It sounds like you really make some great meals!!! It seems that the dedication you have to showing your husband how you love him is through acts of service - helping him at home, making wonderful meals, getting up to make him something to eat when he comes home. It's very kind what you are doing for him.
Maybe you two could do some things outside your home to spend time together. There are many free or inexpensive activities like going for walks, to museums, taking drives and going for picnics. What do you two like to do? What do you like to talk about?
Regarding the height difference, there are not any tips except doing what you are doing. I'm 5'3" and my DH is 6'1". If you want to be "taller" when you are out with him, you could wear higher heels. Other than this, there really is not anything you can do except enjoy the fact that you have less bending to do to pick something up off the floor that you've dropped! I'm short as well, and I try to see the benefits of it!
With your self doubt, low self-esteem and painful memories, it really seems like speaking with someone who can help you process these things in a healthy way would be beneficial for you. A counselor, pastor, wise, older female friend who's a good listener could all be helpful.

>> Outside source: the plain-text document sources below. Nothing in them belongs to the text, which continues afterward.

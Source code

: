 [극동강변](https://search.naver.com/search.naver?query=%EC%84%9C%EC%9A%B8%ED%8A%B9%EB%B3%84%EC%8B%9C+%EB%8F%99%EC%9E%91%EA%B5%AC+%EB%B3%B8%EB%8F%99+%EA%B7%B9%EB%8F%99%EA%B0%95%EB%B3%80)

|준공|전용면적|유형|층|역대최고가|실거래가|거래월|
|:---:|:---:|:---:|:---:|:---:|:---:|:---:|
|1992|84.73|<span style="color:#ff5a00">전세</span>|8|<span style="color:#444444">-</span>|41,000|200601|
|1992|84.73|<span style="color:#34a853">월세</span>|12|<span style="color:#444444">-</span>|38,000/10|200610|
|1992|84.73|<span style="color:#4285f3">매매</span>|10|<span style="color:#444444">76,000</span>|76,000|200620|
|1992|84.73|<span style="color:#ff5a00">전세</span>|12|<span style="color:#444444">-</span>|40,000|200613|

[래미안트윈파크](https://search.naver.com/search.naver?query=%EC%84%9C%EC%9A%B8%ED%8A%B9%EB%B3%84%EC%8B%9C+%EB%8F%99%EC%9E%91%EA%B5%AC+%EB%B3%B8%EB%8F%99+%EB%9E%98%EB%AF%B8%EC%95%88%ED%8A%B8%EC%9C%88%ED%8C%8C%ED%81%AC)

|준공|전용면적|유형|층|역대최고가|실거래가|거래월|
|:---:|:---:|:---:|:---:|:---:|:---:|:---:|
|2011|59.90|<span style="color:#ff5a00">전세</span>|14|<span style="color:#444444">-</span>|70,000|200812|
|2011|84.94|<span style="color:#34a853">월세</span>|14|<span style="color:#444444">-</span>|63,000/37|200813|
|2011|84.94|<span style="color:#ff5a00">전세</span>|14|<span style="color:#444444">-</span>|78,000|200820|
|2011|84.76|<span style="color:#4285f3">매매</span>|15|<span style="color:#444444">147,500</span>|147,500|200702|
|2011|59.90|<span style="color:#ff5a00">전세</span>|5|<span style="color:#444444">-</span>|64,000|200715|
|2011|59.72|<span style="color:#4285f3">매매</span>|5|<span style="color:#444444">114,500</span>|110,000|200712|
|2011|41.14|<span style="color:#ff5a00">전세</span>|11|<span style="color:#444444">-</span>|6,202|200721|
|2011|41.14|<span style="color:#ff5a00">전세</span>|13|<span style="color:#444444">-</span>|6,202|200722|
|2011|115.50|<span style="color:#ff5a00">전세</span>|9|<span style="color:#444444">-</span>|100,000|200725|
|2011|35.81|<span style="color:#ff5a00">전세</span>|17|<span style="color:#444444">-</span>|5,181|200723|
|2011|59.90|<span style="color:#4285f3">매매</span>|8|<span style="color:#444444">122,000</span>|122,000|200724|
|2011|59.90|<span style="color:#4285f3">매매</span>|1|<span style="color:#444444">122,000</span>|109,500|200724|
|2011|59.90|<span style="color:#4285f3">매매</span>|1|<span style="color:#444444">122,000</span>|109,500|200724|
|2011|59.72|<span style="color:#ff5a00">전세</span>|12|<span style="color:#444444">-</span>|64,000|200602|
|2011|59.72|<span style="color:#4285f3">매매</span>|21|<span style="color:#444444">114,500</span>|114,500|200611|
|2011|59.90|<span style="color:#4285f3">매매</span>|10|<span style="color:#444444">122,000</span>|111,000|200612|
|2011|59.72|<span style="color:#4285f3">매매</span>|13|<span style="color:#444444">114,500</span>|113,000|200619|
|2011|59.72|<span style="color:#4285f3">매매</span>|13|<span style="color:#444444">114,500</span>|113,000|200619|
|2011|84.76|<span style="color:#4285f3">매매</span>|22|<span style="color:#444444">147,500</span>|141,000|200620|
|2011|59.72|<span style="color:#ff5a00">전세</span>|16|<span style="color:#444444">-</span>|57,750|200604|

In the past your mom and maybe others have tried and possibly succeeded in defining you as a person. You have believed their words. You do not have to believe them any longer. You knowingly married your husband knowing full well the implication it would have between you and your mom and family - ended your family relationship. If you were able to cut yourself out of an unhealthy situation with our mom by marrying your husband, then now you need to free yourself from the emotions and words as well as memories that continue to ensnare you with her.
See your husband as your friend and ally. Your partner. These times that are new in your marriage are the times that set the stage for the future of your relationship.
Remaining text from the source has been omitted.